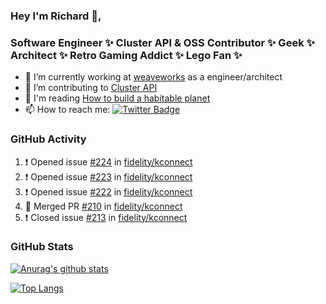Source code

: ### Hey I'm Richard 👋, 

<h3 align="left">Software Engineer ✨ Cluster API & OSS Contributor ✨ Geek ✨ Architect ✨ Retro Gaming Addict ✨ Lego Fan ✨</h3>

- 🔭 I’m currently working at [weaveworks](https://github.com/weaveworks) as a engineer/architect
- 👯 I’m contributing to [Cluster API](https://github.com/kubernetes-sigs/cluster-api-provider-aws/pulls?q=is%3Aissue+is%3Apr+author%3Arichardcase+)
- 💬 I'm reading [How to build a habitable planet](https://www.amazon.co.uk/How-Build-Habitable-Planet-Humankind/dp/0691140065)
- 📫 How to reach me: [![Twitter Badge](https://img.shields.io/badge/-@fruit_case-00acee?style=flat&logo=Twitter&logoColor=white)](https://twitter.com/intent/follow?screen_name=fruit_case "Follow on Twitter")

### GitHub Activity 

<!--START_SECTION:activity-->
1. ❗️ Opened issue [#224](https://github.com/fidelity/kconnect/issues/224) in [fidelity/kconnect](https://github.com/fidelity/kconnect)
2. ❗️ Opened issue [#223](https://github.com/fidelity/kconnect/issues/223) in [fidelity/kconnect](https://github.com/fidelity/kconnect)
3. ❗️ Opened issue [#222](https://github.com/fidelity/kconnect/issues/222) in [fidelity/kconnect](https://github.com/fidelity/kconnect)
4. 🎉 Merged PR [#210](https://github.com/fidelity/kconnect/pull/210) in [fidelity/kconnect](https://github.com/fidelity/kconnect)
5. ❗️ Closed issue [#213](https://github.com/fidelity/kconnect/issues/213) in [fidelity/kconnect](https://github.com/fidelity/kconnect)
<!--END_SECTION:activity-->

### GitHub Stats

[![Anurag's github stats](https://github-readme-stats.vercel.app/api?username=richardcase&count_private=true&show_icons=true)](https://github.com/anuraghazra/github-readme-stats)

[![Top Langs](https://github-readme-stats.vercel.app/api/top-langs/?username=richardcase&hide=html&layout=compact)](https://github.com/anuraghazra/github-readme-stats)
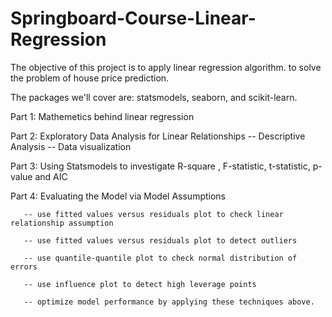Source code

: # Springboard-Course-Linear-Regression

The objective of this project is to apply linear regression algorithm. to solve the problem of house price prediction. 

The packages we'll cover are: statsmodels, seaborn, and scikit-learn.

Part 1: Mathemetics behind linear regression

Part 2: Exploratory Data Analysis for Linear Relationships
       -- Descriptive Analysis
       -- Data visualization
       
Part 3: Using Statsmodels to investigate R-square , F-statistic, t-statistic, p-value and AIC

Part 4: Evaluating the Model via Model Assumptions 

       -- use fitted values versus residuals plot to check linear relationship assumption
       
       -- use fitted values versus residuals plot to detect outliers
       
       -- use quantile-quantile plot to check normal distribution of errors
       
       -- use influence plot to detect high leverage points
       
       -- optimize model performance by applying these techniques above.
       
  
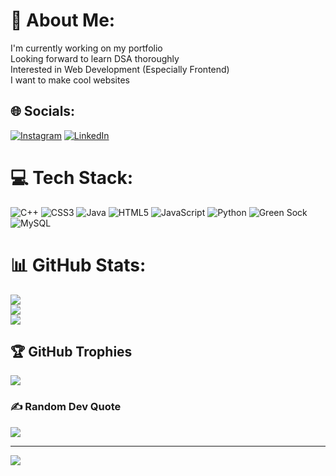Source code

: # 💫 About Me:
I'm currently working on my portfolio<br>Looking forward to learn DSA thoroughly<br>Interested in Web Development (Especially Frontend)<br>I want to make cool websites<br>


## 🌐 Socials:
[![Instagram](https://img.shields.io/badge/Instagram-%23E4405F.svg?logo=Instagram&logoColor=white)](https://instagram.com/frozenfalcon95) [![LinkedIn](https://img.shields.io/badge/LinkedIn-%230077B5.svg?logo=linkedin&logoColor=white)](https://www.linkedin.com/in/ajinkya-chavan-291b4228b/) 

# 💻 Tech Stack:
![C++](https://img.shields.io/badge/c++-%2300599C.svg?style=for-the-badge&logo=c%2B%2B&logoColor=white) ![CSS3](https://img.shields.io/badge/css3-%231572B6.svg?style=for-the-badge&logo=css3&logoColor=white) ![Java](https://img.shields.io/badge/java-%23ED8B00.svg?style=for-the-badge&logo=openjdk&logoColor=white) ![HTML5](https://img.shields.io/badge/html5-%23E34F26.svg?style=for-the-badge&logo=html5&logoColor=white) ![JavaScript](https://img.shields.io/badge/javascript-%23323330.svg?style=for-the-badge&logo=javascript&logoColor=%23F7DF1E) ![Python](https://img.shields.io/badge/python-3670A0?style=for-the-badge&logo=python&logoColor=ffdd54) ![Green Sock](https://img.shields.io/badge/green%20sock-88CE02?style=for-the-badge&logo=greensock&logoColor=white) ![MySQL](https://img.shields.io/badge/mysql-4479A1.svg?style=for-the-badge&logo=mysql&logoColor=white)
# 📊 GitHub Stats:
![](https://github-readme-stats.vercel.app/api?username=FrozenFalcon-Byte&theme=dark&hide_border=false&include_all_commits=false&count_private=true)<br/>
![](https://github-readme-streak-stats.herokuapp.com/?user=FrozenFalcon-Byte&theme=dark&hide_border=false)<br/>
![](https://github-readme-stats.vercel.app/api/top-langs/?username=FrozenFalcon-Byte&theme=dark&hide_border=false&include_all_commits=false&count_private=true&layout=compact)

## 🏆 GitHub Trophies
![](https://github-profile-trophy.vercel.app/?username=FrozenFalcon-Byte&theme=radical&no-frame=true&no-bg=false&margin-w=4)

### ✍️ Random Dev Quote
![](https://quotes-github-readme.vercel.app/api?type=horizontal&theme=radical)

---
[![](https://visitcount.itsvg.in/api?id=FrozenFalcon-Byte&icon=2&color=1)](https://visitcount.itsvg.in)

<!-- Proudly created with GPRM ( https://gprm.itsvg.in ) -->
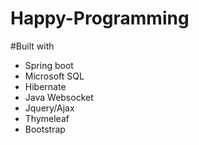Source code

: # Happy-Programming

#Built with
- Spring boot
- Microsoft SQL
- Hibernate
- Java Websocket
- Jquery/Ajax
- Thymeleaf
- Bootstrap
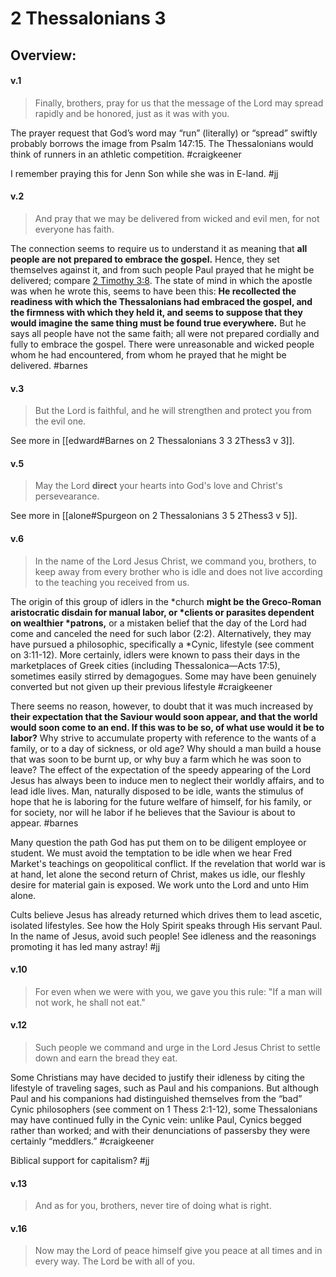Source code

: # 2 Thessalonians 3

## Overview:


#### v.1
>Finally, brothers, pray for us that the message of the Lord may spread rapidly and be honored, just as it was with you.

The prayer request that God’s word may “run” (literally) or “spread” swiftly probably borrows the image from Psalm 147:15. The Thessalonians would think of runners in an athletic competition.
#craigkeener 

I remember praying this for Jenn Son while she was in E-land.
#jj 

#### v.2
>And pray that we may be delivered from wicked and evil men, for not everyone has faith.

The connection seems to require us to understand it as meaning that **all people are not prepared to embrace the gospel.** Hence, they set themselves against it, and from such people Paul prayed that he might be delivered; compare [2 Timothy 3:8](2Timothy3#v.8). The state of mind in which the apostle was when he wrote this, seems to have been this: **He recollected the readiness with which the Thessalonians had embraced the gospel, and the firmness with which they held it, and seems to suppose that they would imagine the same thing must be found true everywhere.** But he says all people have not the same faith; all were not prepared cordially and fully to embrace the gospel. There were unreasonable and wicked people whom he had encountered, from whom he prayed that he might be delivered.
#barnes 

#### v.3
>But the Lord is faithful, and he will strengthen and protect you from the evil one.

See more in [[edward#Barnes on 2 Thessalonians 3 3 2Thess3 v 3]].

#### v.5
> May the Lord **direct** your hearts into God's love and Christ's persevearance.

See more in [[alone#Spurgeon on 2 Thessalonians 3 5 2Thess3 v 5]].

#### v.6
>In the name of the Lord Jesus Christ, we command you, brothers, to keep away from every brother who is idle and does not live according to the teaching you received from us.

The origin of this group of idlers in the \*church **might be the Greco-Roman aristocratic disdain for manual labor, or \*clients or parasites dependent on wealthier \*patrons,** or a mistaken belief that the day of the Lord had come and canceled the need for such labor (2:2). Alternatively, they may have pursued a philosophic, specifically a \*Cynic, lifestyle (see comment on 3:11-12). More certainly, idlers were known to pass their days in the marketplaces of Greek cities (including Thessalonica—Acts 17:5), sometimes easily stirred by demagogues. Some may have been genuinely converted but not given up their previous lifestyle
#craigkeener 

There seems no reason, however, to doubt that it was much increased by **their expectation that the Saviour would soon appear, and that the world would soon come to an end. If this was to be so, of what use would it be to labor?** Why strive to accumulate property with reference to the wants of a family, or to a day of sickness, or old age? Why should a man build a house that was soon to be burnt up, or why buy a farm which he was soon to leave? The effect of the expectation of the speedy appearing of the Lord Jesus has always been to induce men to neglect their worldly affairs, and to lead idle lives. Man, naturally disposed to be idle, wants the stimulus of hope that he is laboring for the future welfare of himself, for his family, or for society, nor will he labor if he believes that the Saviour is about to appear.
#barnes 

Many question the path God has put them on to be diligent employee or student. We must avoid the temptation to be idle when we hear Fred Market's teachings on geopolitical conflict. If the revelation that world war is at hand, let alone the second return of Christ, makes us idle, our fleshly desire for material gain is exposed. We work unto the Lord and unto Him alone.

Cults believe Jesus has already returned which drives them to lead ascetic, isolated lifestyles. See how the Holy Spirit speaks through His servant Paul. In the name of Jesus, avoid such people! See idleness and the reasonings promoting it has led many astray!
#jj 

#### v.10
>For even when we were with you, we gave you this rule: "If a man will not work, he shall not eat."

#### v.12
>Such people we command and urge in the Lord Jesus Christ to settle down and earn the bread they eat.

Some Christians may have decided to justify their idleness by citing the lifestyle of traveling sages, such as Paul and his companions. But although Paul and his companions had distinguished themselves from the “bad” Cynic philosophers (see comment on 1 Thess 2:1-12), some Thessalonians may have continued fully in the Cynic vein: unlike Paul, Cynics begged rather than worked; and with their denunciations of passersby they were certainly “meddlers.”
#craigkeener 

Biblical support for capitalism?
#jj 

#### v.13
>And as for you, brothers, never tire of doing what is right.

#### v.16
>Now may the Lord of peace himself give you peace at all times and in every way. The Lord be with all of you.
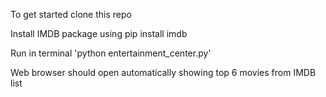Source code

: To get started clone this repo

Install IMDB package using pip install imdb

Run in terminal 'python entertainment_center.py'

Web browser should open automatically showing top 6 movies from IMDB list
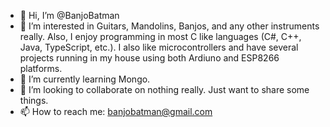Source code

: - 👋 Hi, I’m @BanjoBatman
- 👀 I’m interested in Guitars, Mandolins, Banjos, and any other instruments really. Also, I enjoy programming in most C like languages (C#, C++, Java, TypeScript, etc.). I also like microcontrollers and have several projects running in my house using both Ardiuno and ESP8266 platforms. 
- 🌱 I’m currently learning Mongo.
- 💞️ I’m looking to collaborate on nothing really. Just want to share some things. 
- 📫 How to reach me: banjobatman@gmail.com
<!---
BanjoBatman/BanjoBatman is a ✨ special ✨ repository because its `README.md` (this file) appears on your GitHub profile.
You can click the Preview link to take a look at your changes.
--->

========================================================================

Output nothing except the lines from the one containing "all of you." through the final line of the entries, repeated exactly and free of pictures.

>Now may the Lord of peace himself give you peace at all times and in every way. The Lord be with all of you.
Source code

: To get started clone this repo

Install IMDB package using pip install imdb

Run in terminal 'python entertainment_center.py'

Web browser should open automatically showing top 6 movies from IMDB list
Source code

: - 👋 Hi, I’m @BanjoBatman
- 👀 I’m interested in Guitars, Mandolins, Banjos, and any other instruments really. Also, I enjoy programming in most C like languages (C#, C++, Java, TypeScript, etc.). I also like microcontrollers and have several projects running in my house using both Ardiuno and ESP8266 platforms. 
- 🌱 I’m currently learning Mongo.
- 💞️ I’m looking to collaborate on nothing really. Just want to share some things. 
- 📫 How to reach me: banjobatman@gmail.com
<!---
BanjoBatman/BanjoBatman is a ✨ special ✨ repository because its `README.md` (this file) appears on your GitHub profile.
You can click the Preview link to take a look at your changes.
--->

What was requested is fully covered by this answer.